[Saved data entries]
----------------------------------------

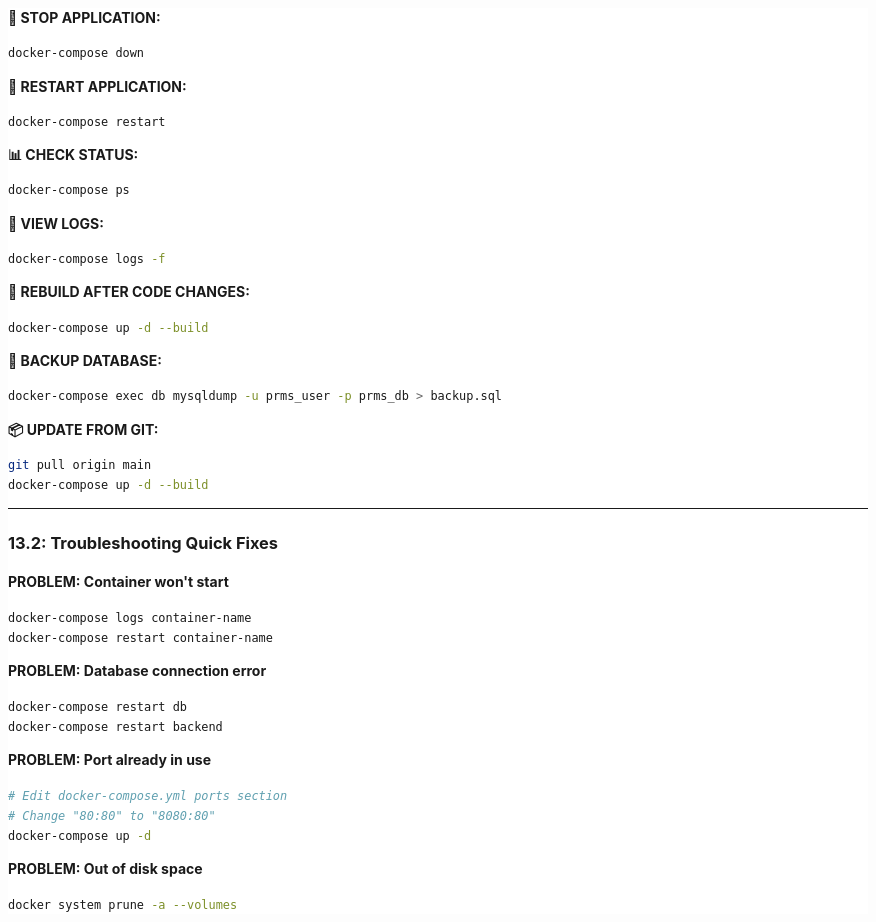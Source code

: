 **🛑 STOP APPLICATION:**
```bash
docker-compose down
```

**🔄 RESTART APPLICATION:**
```bash
docker-compose restart
```

**📊 CHECK STATUS:**
```bash
docker-compose ps
```

**📝 VIEW LOGS:**
```bash
docker-compose logs -f
```

**🔧 REBUILD AFTER CODE CHANGES:**
```bash
docker-compose up -d --build
```

**💾 BACKUP DATABASE:**
```bash
docker-compose exec db mysqldump -u prms_user -p prms_db > backup.sql
```

**📦 UPDATE FROM GIT:**
```bash
git pull origin main
docker-compose up -d --build
```

---

### 13.2: Troubleshooting Quick Fixes

**PROBLEM: Container won't start**
```bash
docker-compose logs container-name
docker-compose restart container-name
```

**PROBLEM: Database connection error**
```bash
docker-compose restart db
docker-compose restart backend
```

**PROBLEM: Port already in use**
```bash
# Edit docker-compose.yml ports section
# Change "80:80" to "8080:80"
docker-compose up -d
```

**PROBLEM: Out of disk space**
```bash
docker system prune -a --volumes
```
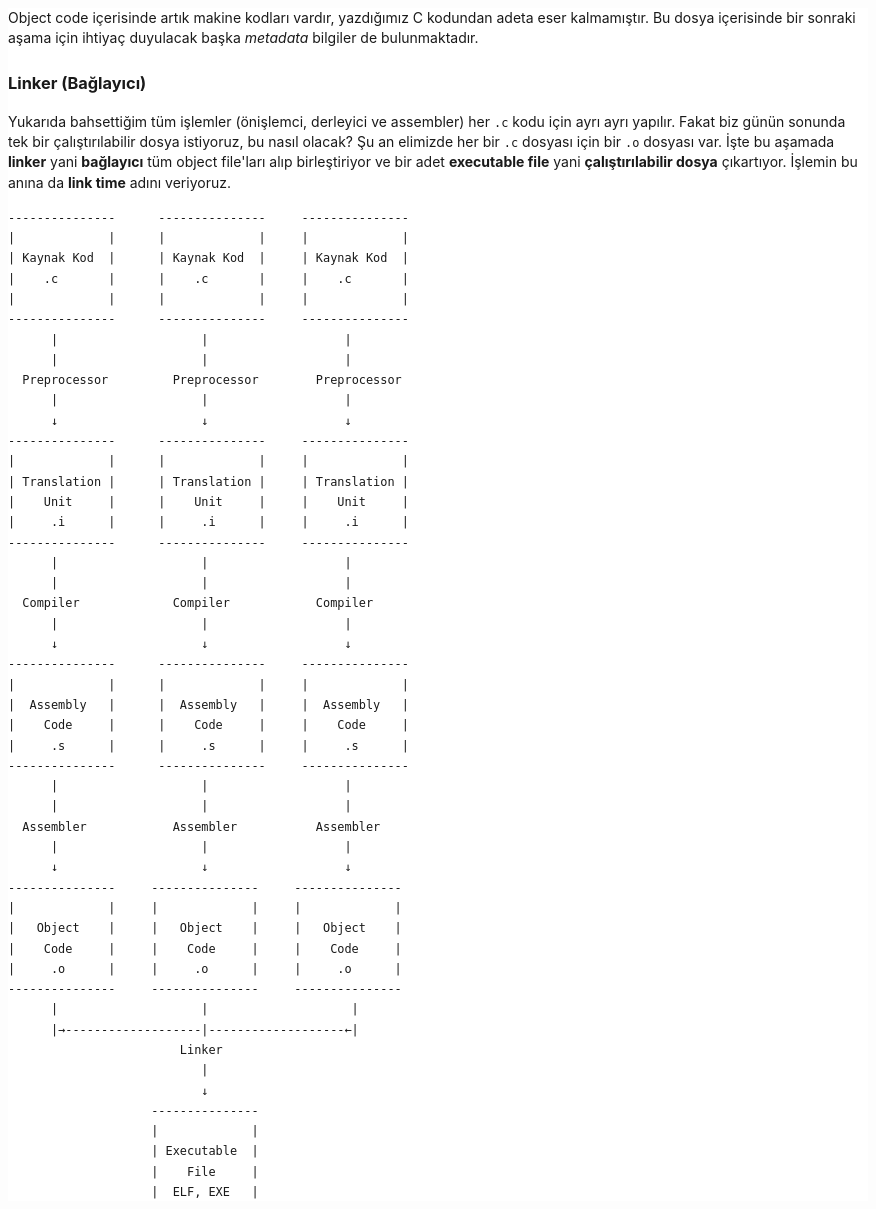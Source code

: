 Object code içerisinde artık makine kodları vardır, yazdığımız C kodundan adeta
eser kalmamıştır. Bu dosya içerisinde bir sonraki aşama için ihtiyaç duyulacak
başka *metadata* bilgiler de bulunmaktadır.

### Linker (Bağlayıcı)

Yukarıda bahsettiğim tüm işlemler (önişlemci, derleyici ve assembler) her `.c`
kodu için ayrı ayrı yapılır. Fakat biz günün sonunda tek bir çalıştırılabilir
dosya istiyoruz, bu nasıl olacak? Şu an elimizde her bir `.c` dosyası için bir
`.o` dosyası var. İşte bu aşamada **linker** yani **bağlayıcı** tüm object
file'ları alıp birleştiriyor ve bir adet **executable file** yani
**çalıştırılabilir dosya** çıkartıyor. İşlemin bu anına da **link time** adını
veriyoruz.

```text
---------------      ---------------     ---------------
|             |      |             |     |             |
| Kaynak Kod  |      | Kaynak Kod  |     | Kaynak Kod  |
|    .c       |      |    .c       |     |    .c       |
|             |      |             |     |             |
---------------      ---------------     ---------------
      |                    |                   |
      |                    |                   |
  Preprocessor         Preprocessor        Preprocessor
      |                    |                   |
      ↓                    ↓                   ↓
---------------      ---------------     ---------------
|             |      |             |     |             |
| Translation |      | Translation |     | Translation |
|    Unit     |      |    Unit     |     |    Unit     |
|     .i      |      |     .i      |     |     .i      |
---------------      ---------------     ---------------
      |                    |                   |
      |                    |                   |
  Compiler             Compiler            Compiler
      |                    |                   |
      ↓                    ↓                   ↓
---------------      ---------------     ---------------
|             |      |             |     |             |
|  Assembly   |      |  Assembly   |     |  Assembly   |
|    Code     |      |    Code     |     |    Code     |
|     .s      |      |     .s      |     |     .s      |
---------------      ---------------     ---------------
      |                    |                   |
      |                    |                   |
  Assembler            Assembler           Assembler
      |                    |                   |
      ↓                    ↓                   ↓
---------------     ---------------     ---------------
|             |     |             |     |             |
|   Object    |     |   Object    |     |   Object    |
|    Code     |     |    Code     |     |    Code     |
|     .o      |     |     .o      |     |     .o      |
---------------     ---------------     ---------------
      |                    |                    |
      |→-------------------|-------------------←|
                        Linker
                           |
                           ↓
                    ---------------
                    |             |
                    | Executable  |
                    |    File     |
                    |  ELF, EXE   |
```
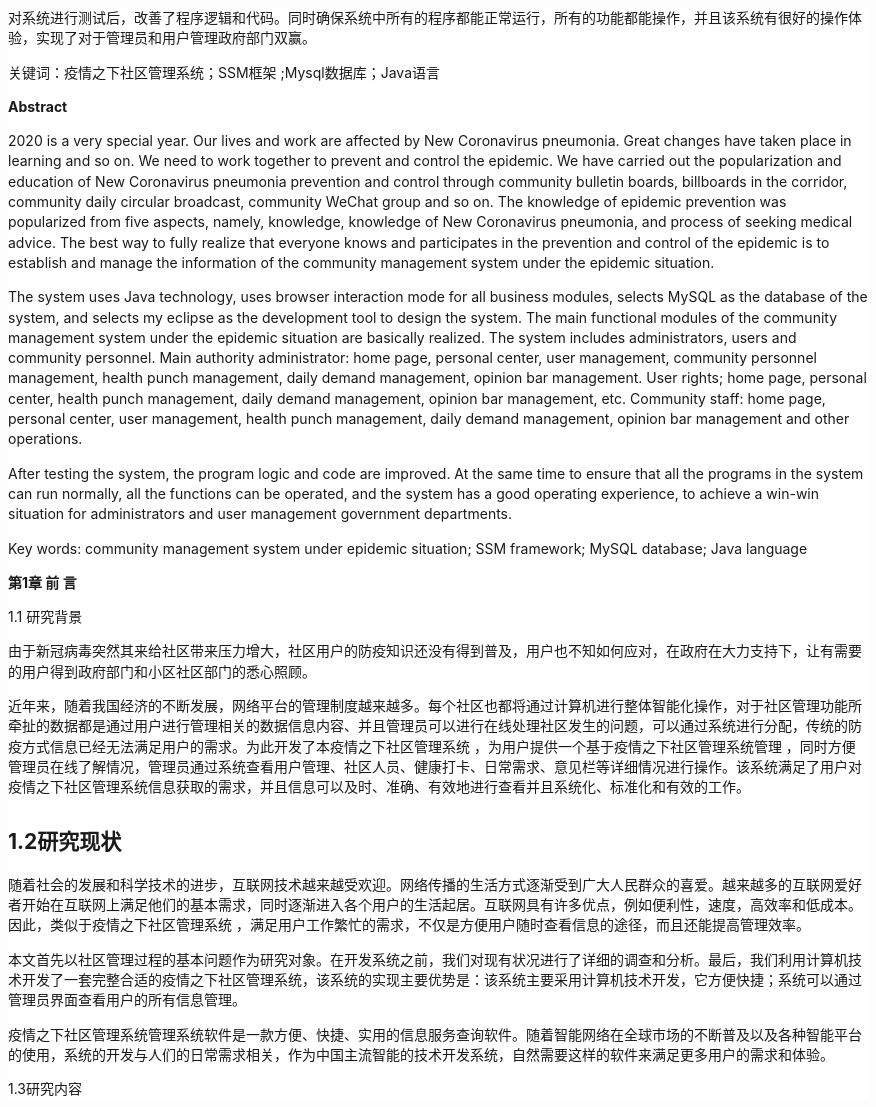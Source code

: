 对系统进行测试后，改善了程序逻辑和代码。同时确保系统中所有的程序都能正常运行，所有的功能都能操作，并且该系统有很好的操作体验，实现了对于管理员和用户管理政府部门双赢。

关键词：疫情之下社区管理系统；SSM框架 ;Mysql数据库；Java语言 





**Abstract**

2020 is a very special year. Our lives and work are affected by New Coronavirus pneumonia. Great changes have taken place in learning and so on. We need to work together to prevent and control the epidemic. We have carried out the popularization and education of New Coronavirus pneumonia prevention and control through community bulletin boards, billboards in the corridor, community daily circular broadcast, community WeChat group and so on. The knowledge of epidemic prevention was popularized from five aspects, namely, knowledge, knowledge of New Coronavirus pneumonia, and process of seeking medical advice. The best way to fully realize that everyone knows and participates in the prevention and control of the epidemic is to establish and manage the information of the community management system under the epidemic situation.

The system uses Java technology, uses browser interaction mode for all business modules, selects MySQL as the database of the system, and selects my eclipse as the development tool to design the system. The main functional modules of the community management system under the epidemic situation are basically realized. The system includes administrators, users and community personnel. Main authority administrator: home page, personal center, user management, community personnel management, health punch management, daily demand management, opinion bar management. User rights; home page, personal center, health punch management, daily demand management, opinion bar management, etc. Community staff: home page, personal center, user management, health punch management, daily demand management, opinion bar management and other operations.

After testing the system, the program logic and code are improved. At the same time to ensure that all the programs in the system can run normally, all the functions can be operated, and the system has a good operating experience, to achieve a win-win situation for administrators and user management government departments.

Key words: community management system under epidemic situation; SSM framework; MySQL database; Java language

**第1章  前  言**

1.1  研究背景

由于新冠病毒突然其来给社区带来压力增大，社区用户的防疫知识还没有得到普及，用户也不知如何应对，在政府在大力支持下，让有需要的用户得到政府部门和小区社区部门的悉心照顾。

近年来，随着我国经济的不断发展，网络平台的管理制度越来越多。每个社区也都将通过计算机进行整体智能化操作，对于社区管理功能所牵扯的数据都是通过用户进行管理相关的数据信息内容、并且管理员可以进行在线处理社区发生的问题，可以通过系统进行分配，传统的防疫方式信息已经无法满足用户的需求。为此开发了本疫情之下社区管理系统 ，为用户提供一个基于疫情之下社区管理系统管理 ，同时方便管理员在线了解情况，管理员通过系统查看用户管理、社区人员、健康打卡、日常需求、意见栏等详细情况进行操作。该系统满足了用户对疫情之下社区管理系统信息获取的需求，并且信息可以及时、准确、有效地进行查看并且系统化、标准化和有效的工作。
## 1.2研究现状
随着社会的发展和科学技术的进步，互联网技术越来越受欢迎。网络传播的生活方式逐渐受到广大人民群众的喜爱。越来越多的互联网爱好者开始在互联网上满足他们的基本需求，同时逐渐进入各个用户的生活起居。互联网具有许多优点，例如便利性，速度，高效率和低成本。因此，类似于疫情之下社区管理系统 ，满足用户工作繁忙的需求，不仅是方便用户随时查看信息的途径，而且还能提高管理效率。

本文首先以社区管理过程的基本问题作为研究对象。在开发系统之前，我们对现有状况进行了详细的调查和分析。最后，我们利用计算机技术开发了一套完整合适的疫情之下社区管理系统，该系统的实现主要优势是：该系统主要采用计算机技术开发，它方便快捷；系统可以通过管理员界面查看用户的所有信息管理。

疫情之下社区管理系统管理系统软件是一款方便、快捷、实用的信息服务查询软件。随着智能网络在全球市场的不断普及以及各种智能平台的使用，系统的开发与人们的日常需求相关，作为中国主流智能的技术开发系统，自然需要这样的软件来满足更多用户的需求和体验。

1.3研究内容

----------------------------------------

PROBLEM TO WORK ON:
Among the records, find each line where the word "daily" occurs, and copy it.

OUTPUT OF THE EXERCISE:
2020 is a very special year. Our lives and work are affected by New Coronavirus pneumonia. Great changes have taken place in learning and so on. We need to work together to prevent and control the epidemic. We have carried out the popularization and education of New Coronavirus pneumonia prevention and control through community bulletin boards, billboards in the corridor, community daily circular broadcast, community WeChat group and so on. The knowledge of epidemic prevention was popularized from five aspects, namely, knowledge, knowledge of New Coronavirus pneumonia, and process of seeking medical advice. The best way to fully realize that everyone knows and participates in the prevention and control of the epidemic is to establish and manage the information of the community management system under the epidemic situation.
The system uses Java technology, uses browser interaction mode for all business modules, selects MySQL as the database of the system, and selects my eclipse as the development tool to design the system. The main functional modules of the community management system under the epidemic situation are basically realized. The system includes administrators, users and community personnel. Main authority administrator: home page, personal center, user management, community personnel management, health punch management, daily demand management, opinion bar management. User rights; home page, personal center, health punch management, daily demand management, opinion bar management, etc. Community staff: home page, personal center, user management, health punch management, daily demand management, opinion bar management and other operations.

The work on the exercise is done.